Impressions Made of Tabletop Gamers

I always laugh when I see the memes about how other people view Tabletop gamers.

Sadly, I get to deal with this kind of stuff in my real life. It's hard for me, because, as with most of life, it's other people judging you. I feel like I need to set the record straight. I'm not a gaming elitist, but I am on a mission to expose people to games outside of the basic Milton-Bradley games of my childhood. I also want to help young people see beyond the basic games that they play at home or games that, seriously... are far below their age level. I want to help them aspire to greater things and expand their minds. I mean, hello. . . I'm a teacher. . . it's in my job description.

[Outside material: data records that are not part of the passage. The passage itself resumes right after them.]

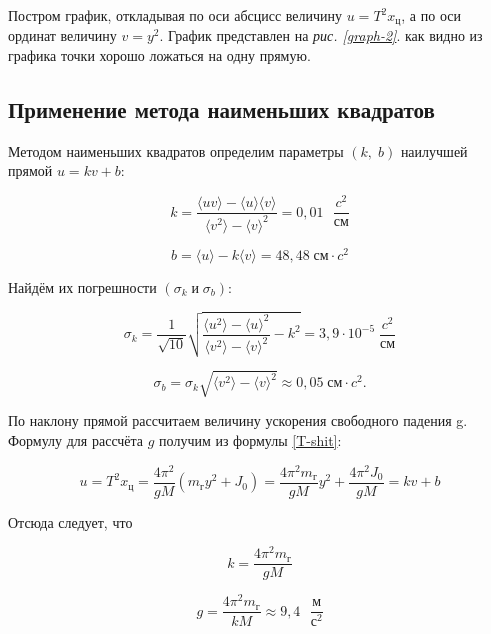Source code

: \documentclass[a4paper,12pt]{article}
\begin{document}
Постром график, откладывая по оси абсцисс величину $u = T^2x_\text{ц}$, а по оси ординат величину $v = y^2$. График представлен на \textit{рис. \ref{graph-2}}. как видно из графика точки хорошо ложаться на одну прямую.

\subsection{Применение метода наименьших квадратов}

Методом наименьших квадратов определим параметры $(k,\;b)$  наилучшей прямой $u = kv + b$:

\begin{equation}
    k = \frac{\langle uv\rangle - \langle u \rangle \langle v \rangle}{\langle v^2 \rangle - \langle v \rangle^2} = 0,01 \text{ } \frac{c^2}{\text{см}}
\end{equation}

\begin{equation}
    b = \langle u \rangle - k\langle v \rangle = 48,48\; \text{см}\cdot c^2 
\end{equation}

Найдём их погрешности $(\sigma_k\;и\;\sigma_b)$:

\begin{equation}
    \sigma_k = \frac{1}{\sqrt{10}} \sqrt{\frac{\langle u^2 \rangle - \langle u \rangle^2}{\langle v^2 \rangle - \langle v \rangle^2} - k^2} = 3,9 \cdot 10^{-5}\; \frac{c^2}{\text{см}}
\end{equation}

\begin{equation}
    \sigma_b = \sigma_k\sqrt{\langle v^2 \rangle - \langle v \rangle^2} \approx 0,05\; см \cdot c^2.
\end{equation}

По наклону прямой рассчитаем величину ускорения свободного падения g. Формулу для рассчёта $g$ получим из формулы \eqref{T-shit}:

\begin{equation}
    u = T^2x_\text{ц} = \frac{4\pi^2}{gM} \left( m_\text{г} y^2 + J_0\right) = 
    \frac{4\pi^2m_\text{г}}{gM}y^2 + \frac{4\pi^2J_0}{gM} = kv + b
\end{equation} 

Отсюда следует, что

\begin{equation}
    k = \frac{4\pi^2m_\text{г}}{gM}
\end{equation} 

\begin{equation}
    g = \frac{4\pi^2m_\text{г}}{kM} \approx 9,4 \text{ } \frac{\text{м}}{\text{с}^2}
\end{equation}
\end{document}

I have all of the classic games in my home. I'm raising a child and I intend to bestow on her my love of gaming whether from my childhood or from my adulthood. I have Candy Land, Chutes & Ladders, Scrabble, Monopoly, Scattegories, Pictionary, Sorry, etc. I am not above these games. Did I play them through most of my youth. . . yes. These were the only options I had available to me. Do I still play them today? Not so much, because I've discovered the world of Tabletop games!

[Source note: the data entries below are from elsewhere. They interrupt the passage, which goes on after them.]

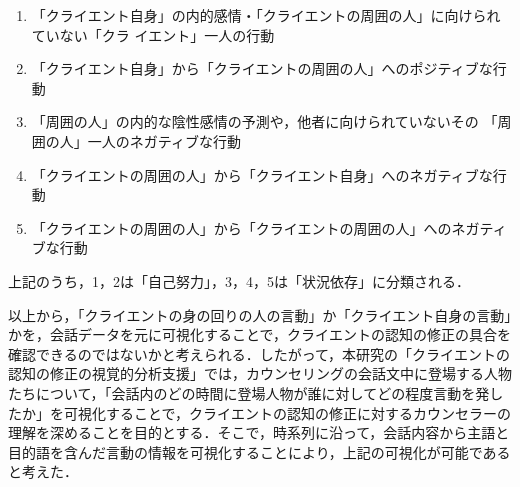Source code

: \documentclass[shuuron]{kuee}
\begin{document}
\begin{enumerate}
  \item 「クライエント自身」の内的感情・「クライエントの周囲の人」に向けられていない「クラ
  イエント」一人の行動
  \item 「クライエント自身」から「クライエントの周囲の人」へのポジティブな行動


  \item 「周囲の人」の内的な陰性感情の予測や，他者に向けられていないその
  「周囲の人」一人のネガティブな行動
  \item 「クライエントの周囲の人」から「クライエント自身」へのネガティブな行動
  \item 「クライエントの周囲の人」から「クライエントの周囲の人」へのネガティブな行動

\end{enumerate}
上記のうち，1，2は「自己努力」，3，4，5は「状況依存」に分類される．

以上から，「クライエントの身の回りの人の言動」か「クライエント自身の言動」かを，会話データを元に可視化することで，クライエントの認知の修正の具合を確認できるのではないかと考えられる．したがって，本研究の「クライエントの認知の修正の視覚的分析支援」では，カウンセリングの会話文中に登場する人物たちについて，「会話内のどの時間に登場人物が誰に対してどの程度言動を発したか」を可視化することで，クライエントの認知の修正に対するカウンセラーの理解を深めることを目的とする．そこで，時系列に沿って，会話内容から主語と目的語を含んだ言動の情報を可視化することにより，上記の可視化が可能であると考えた．






%
%
%
%
\end{document}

Now, everyone knows the games above. When I mention playing games, most people just think they're the games they have at home for their family. There is nothing wrong with these games at home for family. Granted, if you have 12+ years of age, you might want to move beyond the basic "draw a color, move your piece" kind of game. There's no real strategy to it. No real engagement. It's a learning game. It helps you learn colors and the basic mechanics of game play. Additionally, it teachers young gamers how to play properly; taking turns and the pitfalls of losing.

Never have I disputed the benefits of these games for young and emerging gamers, but that's not my goal for my Tabletop Game Club. I like to share new games with people. I like to expand the knowledge of what games can provide. Within my club, I have had great success. Sadly, thinking outside the box scares people. They only want what they know. And that's a greater problem than just within Tabletop Gaming, but it's something that causes my heart to break.

I get that some people are kidding, but it always feels like a tiny dagger stab at my heart when it's brought up that "you should include normal games." Especially from people who don't even deign to think outside the box or are scared to learn something new. Everyone knows the basic games that are available at every store, everywhere. But my mission is to expand the minds of people. Don't take little jabs at people just because they have a different world view.

Assumptions, as I've learned throughout my life, merely make an ass out of you. I'm not an elitist. I just feel there's more to this world than what's on the shelf at your local Target, Wal-Mart, Kmart, etc. Nostalgia is at work for so many of these games when we think of them as adults. As children of the 80's, it's hard not to be nostalgic when everything from our childhood is coming back into modern pop-culture. I get it.

I don't write this because I "can't let it go." I write this to impress upon my readers and others how important it is to keep an open mind to our modern world. I have enough of myself to defend in the circles that I move in, I shouldn't have to defend a passion for advancing the understanding of games outside of the "normal" games every family cupboard possesses.